What is being asked >> Could you repeat, exactly and with no pictures, only the lines from the start of the records through the line containing "## Overview"?

╔══

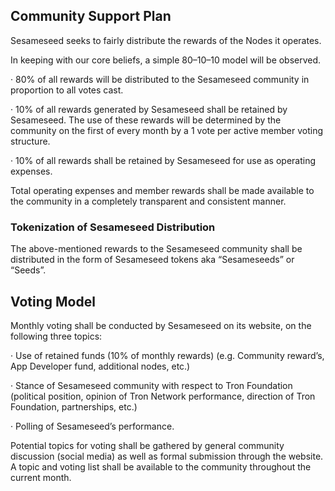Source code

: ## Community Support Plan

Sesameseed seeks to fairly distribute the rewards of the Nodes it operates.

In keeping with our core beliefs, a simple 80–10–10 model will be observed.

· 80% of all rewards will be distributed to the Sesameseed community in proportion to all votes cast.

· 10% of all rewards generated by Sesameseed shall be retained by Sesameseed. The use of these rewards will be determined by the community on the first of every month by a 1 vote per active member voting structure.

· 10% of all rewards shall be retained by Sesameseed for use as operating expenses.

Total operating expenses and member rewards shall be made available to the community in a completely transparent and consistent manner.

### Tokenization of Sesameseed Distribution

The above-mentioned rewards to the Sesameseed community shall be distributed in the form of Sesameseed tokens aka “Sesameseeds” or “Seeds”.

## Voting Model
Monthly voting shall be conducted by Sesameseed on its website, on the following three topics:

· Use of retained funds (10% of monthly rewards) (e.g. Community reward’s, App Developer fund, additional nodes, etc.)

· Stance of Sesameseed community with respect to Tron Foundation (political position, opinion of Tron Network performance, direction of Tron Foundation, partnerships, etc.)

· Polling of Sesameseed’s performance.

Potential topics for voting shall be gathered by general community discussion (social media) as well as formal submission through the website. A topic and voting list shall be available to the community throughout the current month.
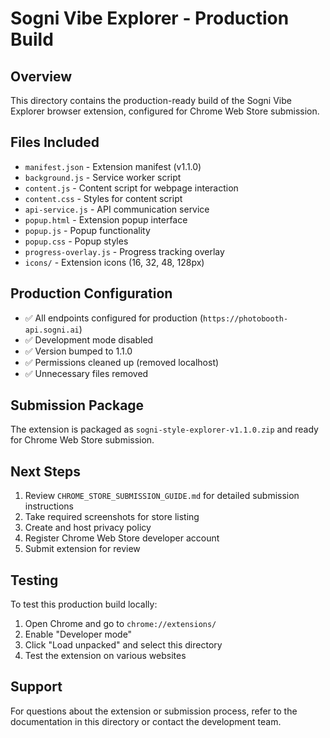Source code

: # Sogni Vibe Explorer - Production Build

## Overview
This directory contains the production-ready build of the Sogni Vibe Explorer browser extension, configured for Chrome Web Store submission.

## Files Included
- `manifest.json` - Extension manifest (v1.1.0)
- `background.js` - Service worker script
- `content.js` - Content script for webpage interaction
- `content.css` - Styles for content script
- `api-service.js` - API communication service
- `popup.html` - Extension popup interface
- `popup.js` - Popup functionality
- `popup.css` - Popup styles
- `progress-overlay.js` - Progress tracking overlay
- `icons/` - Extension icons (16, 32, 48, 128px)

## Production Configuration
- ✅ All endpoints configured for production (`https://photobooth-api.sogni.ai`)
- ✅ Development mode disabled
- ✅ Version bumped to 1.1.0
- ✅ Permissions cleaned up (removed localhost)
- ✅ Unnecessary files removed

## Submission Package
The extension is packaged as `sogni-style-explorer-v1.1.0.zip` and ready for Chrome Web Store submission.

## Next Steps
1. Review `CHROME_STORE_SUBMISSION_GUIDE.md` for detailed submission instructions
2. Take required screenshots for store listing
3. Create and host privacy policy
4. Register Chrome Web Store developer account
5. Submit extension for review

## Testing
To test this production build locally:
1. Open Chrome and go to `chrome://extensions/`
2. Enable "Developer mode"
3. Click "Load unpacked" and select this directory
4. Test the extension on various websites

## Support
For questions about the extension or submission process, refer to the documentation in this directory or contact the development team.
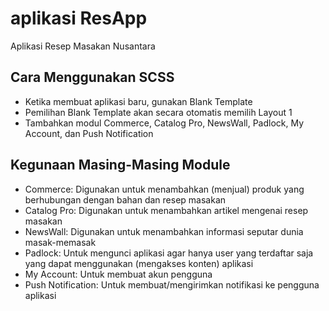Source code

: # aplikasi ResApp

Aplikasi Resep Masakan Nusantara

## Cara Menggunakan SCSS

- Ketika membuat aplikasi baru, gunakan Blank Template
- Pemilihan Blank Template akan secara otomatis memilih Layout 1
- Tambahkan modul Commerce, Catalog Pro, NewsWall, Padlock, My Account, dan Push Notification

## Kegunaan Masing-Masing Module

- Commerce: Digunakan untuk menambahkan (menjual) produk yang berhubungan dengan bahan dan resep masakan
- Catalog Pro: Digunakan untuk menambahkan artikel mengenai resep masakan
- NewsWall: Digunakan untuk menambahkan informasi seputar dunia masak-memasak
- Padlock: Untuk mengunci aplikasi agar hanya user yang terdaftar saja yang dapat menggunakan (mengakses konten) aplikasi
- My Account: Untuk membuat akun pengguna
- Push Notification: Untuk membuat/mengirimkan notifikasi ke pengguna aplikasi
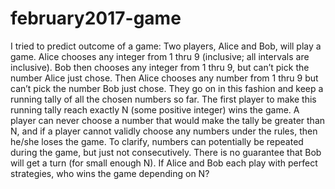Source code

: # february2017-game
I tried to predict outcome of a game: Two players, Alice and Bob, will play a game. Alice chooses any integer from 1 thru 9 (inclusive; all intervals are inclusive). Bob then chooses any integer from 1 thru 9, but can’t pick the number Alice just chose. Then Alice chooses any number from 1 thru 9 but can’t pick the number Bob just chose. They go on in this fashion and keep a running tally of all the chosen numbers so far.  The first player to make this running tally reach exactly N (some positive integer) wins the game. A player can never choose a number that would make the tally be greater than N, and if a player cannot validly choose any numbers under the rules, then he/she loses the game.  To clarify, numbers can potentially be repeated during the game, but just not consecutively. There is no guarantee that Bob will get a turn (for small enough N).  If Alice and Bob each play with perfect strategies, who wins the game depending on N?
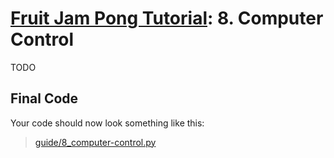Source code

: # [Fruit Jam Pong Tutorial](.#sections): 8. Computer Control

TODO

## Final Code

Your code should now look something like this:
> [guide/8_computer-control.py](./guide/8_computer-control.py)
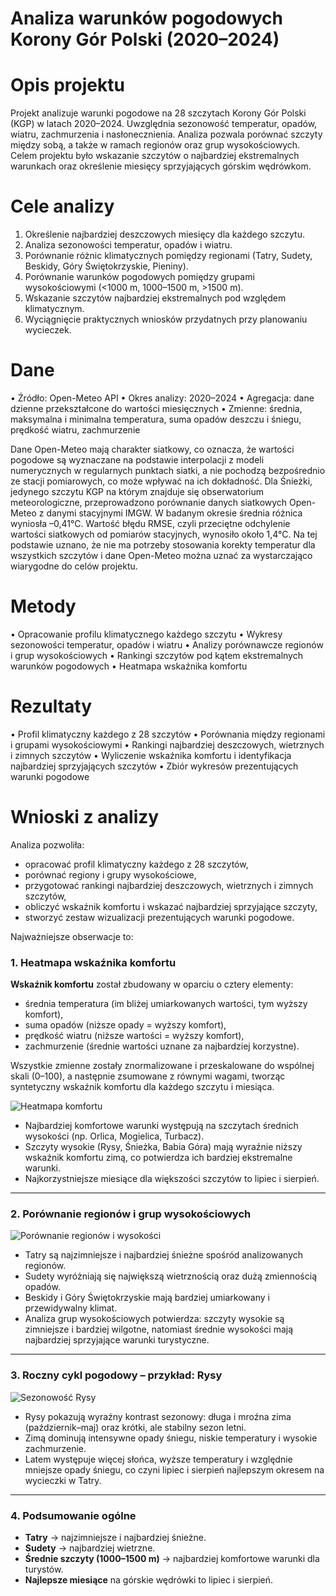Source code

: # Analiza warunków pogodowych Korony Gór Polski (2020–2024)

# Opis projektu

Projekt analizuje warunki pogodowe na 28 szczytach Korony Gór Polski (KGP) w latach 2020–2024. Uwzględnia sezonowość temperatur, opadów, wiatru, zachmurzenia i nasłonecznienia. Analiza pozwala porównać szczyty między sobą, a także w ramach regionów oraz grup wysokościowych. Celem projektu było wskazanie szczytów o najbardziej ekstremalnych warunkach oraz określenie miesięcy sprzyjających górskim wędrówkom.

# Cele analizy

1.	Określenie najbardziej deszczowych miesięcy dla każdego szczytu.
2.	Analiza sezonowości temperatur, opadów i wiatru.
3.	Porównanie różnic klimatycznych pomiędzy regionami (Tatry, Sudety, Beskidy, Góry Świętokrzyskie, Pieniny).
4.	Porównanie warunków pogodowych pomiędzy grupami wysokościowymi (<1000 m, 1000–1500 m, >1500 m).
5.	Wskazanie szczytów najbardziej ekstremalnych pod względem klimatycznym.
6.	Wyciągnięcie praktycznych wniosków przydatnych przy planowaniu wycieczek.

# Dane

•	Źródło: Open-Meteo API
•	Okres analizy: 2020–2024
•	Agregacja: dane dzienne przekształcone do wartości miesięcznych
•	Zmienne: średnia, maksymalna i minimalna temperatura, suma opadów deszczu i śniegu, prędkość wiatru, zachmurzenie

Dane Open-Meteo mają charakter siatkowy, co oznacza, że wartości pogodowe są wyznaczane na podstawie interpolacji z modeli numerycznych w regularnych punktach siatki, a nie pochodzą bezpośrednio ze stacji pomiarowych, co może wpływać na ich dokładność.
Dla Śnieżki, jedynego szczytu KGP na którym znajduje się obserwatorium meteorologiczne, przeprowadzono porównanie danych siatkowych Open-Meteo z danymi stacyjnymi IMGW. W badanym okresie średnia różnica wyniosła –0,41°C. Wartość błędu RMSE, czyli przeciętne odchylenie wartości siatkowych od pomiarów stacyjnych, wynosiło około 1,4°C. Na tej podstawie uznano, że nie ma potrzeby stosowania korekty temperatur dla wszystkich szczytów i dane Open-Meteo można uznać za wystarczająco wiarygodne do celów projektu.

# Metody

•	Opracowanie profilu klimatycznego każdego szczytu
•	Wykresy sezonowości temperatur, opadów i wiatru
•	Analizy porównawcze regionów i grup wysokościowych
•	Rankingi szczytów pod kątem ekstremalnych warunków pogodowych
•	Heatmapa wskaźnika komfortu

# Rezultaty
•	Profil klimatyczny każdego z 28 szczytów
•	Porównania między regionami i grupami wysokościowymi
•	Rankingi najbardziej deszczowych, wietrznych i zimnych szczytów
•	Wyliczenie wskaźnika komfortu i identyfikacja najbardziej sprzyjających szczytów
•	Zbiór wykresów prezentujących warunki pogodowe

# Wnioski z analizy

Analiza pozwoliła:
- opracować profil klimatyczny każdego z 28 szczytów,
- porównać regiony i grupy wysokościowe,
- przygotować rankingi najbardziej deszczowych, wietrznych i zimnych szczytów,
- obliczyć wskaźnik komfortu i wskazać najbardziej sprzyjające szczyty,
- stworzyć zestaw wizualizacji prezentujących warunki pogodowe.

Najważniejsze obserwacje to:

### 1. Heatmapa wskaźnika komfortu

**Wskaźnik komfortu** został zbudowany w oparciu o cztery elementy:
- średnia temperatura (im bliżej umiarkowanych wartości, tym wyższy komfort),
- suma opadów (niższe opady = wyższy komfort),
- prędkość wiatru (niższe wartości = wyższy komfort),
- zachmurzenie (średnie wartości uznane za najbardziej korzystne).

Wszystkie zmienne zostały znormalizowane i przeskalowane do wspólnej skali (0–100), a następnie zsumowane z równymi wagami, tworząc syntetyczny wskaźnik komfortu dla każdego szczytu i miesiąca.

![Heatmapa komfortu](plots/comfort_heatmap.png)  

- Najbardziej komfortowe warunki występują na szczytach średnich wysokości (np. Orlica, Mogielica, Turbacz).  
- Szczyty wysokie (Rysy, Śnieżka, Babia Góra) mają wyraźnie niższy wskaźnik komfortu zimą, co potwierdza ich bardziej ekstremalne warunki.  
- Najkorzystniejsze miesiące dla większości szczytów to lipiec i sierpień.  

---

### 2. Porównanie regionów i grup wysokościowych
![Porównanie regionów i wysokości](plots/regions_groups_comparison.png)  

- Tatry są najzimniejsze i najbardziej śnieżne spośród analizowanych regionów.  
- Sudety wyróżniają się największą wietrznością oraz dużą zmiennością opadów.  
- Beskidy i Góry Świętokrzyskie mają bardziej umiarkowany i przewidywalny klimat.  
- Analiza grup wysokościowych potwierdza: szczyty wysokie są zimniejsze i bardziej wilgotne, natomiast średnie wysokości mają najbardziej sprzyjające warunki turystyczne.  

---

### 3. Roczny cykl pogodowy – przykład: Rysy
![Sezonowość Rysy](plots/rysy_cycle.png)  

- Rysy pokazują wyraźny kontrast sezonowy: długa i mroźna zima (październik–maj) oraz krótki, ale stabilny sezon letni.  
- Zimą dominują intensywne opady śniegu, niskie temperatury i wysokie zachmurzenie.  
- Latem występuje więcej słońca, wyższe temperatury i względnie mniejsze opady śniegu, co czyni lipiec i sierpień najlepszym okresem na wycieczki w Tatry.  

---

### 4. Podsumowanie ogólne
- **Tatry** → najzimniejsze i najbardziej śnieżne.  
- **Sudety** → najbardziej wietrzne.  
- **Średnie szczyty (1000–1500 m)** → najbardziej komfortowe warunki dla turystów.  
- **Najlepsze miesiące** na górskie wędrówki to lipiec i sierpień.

╚══

Answer for the task >>
Source code

: ## Community Support Plan

Sesameseed seeks to fairly distribute the rewards of the Nodes it operates.

In keeping with our core beliefs, a simple 80–10–10 model will be observed.

· 80% of all rewards will be distributed to the Sesameseed community in proportion to all votes cast.

· 10% of all rewards generated by Sesameseed shall be retained by Sesameseed. The use of these rewards will be determined by the community on the first of every month by a 1 vote per active member voting structure.

· 10% of all rewards shall be retained by Sesameseed for use as operating expenses.

Total operating expenses and member rewards shall be made available to the community in a completely transparent and consistent manner.

### Tokenization of Sesameseed Distribution

The above-mentioned rewards to the Sesameseed community shall be distributed in the form of Sesameseed tokens aka “Sesameseeds” or “Seeds”.

## Voting Model
Monthly voting shall be conducted by Sesameseed on its website, on the following three topics:

· Use of retained funds (10% of monthly rewards) (e.g. Community reward’s, App Developer fund, additional nodes, etc.)

· Stance of Sesameseed community with respect to Tron Foundation (political position, opinion of Tron Network performance, direction of Tron Foundation, partnerships, etc.)

· Polling of Sesameseed’s performance.

Potential topics for voting shall be gathered by general community discussion (social media) as well as formal submission through the website. A topic and voting list shall be available to the community throughout the current month.
Source code

: # Sogni Vibe Explorer - Production Build

## Overview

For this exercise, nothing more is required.